The Warm Embrace of Isolation
Having spent decades in the muddy trenches of romantic relationships, I am ready to surrender, to raise the white flag and bow out before the onset of desperation. I’ve failed at love so utterly that I wonder if it is not my destiny to become one of those perennially tanned and childless expats who take exquisite care of themselves well into their sunset years, whose only surviving legacy is a stack of meticulously folded clothes and the remnants of a Hong Kong bank account.
If I paint a bleak picture it is because as I stand on the threshold of 51, having loved but a few, I find myself alone, by choice, in a city crowded with physical beauty. The reality is setting in after a dozen years that the art of courtship, as practiced in the East, will forever remain a mystery to me, a mystery wrapped in a glossy riddle and tied with an absurd pink bow.
At this juncture, a man in a similar boat might get a dog, to have and to hold till a vet puts it down. But not I, says the ageing expat; a pet would infringe on my freedom, the great upside of singledom (alongside not having to share stuff with someone who’s ultimately a stranger).
And so Shiva, spread your arms and welcome me to the Land of Solitude, for this is a place where I’m not required to take responsibility for another human being, where I can sit out the first and last dance without a scintilla of guilt.
* * *
It was in Korea, in the early 1990s, that I thought I found what I was seeking: women of simple beauty who didn’t wear safety pins in their noses and demand rollicking climaxes. They didn’t necessarily fit the stereotype of being petite and passive, but they did betray a curious interest in bookish Western fellows in khaki, and I bungled several opportunities for a normal life.
* * *
As a child, I’d stumbled upon a sheaf of erotic Japanese woodcuts hidden behind some less titillating titles in my father’s library, and this early introduction to the Asian aesthetic influenced certain choices in my adult life, despite a nagging sense that I might not secure a soul mate who understood the nuances of ‘knock knock’ jokes. The buxom blonde bombshell never held much appeal, whereas the slender, silky-soft Sirens of Seoul blew me away.

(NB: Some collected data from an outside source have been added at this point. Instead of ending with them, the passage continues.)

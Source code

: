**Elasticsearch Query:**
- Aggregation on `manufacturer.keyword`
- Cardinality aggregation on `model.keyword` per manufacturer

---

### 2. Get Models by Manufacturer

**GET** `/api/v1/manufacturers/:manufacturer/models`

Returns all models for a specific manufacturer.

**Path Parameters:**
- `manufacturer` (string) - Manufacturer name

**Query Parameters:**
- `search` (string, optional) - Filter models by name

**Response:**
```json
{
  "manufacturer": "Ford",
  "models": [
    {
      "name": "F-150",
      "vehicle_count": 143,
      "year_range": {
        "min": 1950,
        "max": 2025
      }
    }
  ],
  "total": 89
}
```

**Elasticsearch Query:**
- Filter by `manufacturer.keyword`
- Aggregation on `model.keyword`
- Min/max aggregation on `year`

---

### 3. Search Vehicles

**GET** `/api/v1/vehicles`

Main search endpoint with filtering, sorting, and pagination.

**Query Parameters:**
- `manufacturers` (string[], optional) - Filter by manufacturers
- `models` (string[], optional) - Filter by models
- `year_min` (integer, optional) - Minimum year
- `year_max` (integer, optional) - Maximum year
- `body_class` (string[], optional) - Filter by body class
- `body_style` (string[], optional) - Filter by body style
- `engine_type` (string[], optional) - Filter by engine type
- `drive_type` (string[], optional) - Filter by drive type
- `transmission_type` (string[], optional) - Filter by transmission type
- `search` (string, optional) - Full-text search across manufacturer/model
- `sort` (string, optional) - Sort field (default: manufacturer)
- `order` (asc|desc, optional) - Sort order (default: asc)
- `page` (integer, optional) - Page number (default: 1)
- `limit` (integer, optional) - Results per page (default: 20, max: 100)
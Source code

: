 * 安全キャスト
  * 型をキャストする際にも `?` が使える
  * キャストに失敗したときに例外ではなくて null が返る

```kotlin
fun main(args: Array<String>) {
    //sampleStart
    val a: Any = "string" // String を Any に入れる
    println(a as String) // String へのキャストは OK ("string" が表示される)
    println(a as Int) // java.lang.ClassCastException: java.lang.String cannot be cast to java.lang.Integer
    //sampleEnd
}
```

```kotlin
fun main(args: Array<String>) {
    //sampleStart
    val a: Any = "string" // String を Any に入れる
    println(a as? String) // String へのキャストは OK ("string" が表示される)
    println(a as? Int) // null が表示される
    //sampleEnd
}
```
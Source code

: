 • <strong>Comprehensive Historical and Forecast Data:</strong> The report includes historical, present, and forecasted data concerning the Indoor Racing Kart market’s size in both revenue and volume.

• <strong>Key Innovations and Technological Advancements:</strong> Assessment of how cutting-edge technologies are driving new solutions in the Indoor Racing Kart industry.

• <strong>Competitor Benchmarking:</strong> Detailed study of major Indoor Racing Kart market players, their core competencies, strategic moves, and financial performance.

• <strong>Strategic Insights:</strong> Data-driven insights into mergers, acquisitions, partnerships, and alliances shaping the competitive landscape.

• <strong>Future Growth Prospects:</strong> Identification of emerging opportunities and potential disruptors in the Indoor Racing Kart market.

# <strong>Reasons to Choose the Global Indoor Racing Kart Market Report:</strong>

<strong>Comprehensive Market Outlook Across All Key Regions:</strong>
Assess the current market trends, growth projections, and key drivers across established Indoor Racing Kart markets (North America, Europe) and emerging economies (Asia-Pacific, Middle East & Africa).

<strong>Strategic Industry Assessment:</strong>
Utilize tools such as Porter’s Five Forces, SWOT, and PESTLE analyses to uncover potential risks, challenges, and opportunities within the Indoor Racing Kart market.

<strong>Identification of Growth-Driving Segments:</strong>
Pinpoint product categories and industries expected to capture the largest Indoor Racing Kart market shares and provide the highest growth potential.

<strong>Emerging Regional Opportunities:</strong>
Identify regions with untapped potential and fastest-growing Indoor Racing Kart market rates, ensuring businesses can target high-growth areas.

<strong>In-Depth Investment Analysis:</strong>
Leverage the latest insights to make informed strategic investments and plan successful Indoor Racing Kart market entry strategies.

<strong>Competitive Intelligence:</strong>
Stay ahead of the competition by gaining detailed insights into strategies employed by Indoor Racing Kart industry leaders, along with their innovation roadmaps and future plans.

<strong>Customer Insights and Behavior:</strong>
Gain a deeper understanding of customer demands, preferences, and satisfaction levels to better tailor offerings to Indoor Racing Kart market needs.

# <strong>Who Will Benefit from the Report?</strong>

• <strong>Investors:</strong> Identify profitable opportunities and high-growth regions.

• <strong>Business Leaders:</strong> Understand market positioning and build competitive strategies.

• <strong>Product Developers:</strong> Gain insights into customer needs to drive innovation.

In the end, they also blew me off.
America had not prepared me for the vagaries of love in the East, where practicality often trumps passion. A committed secular humanist with an allergy to the slightest whiff of tribalism, I never stood a chance in these homogenous precincts. Yet my heart would take several more beatings before that sad fact sunk in.
* * *
Off I flew to Shanghai, a smorgasbord for men (according to women), but also a place with a dizzying spread of agendas, intrigues and traps to navigate. Born in a land where “no” is an unambiguous rejection and not just a phrase deployed in some farcical passion ritual, I was unable to assimilate romantically. My attempts at seduction invariably failed, they said “no,” and I took them at their word. If it was a smorgasbord, the emotional tariff was confusingly high.
A few eventually said “yes,” and once I’d helped them achieve a level of English proficiency and they’d extracted from me all the knowledge and love that can be plucked from a greying self-centred poet with a year-round tan, we said “bye bye.”
Then, in Hong Kong, my hopes for true love were rekindled. It seemed I might share more in common with the educated, worldly women of the former British colony. Indeed, the fragrant harbour was filled with romantic potential. But the singles of Hong Kong, Western and local, wowed me only with their banality (which was easier to comprehend in English).
In my self-imposed exile in the Land of Solitude, I find that I’m listening more and more to an inner voice telling me to “try Brazil.” But unless I can unhook myself from the drip of selfishness and accept that nothing and no one is perfect (least of all me), I’m afraid I’ll end up with a year-round tan and meticulously folded clothes, writing a spirited defence of isolation.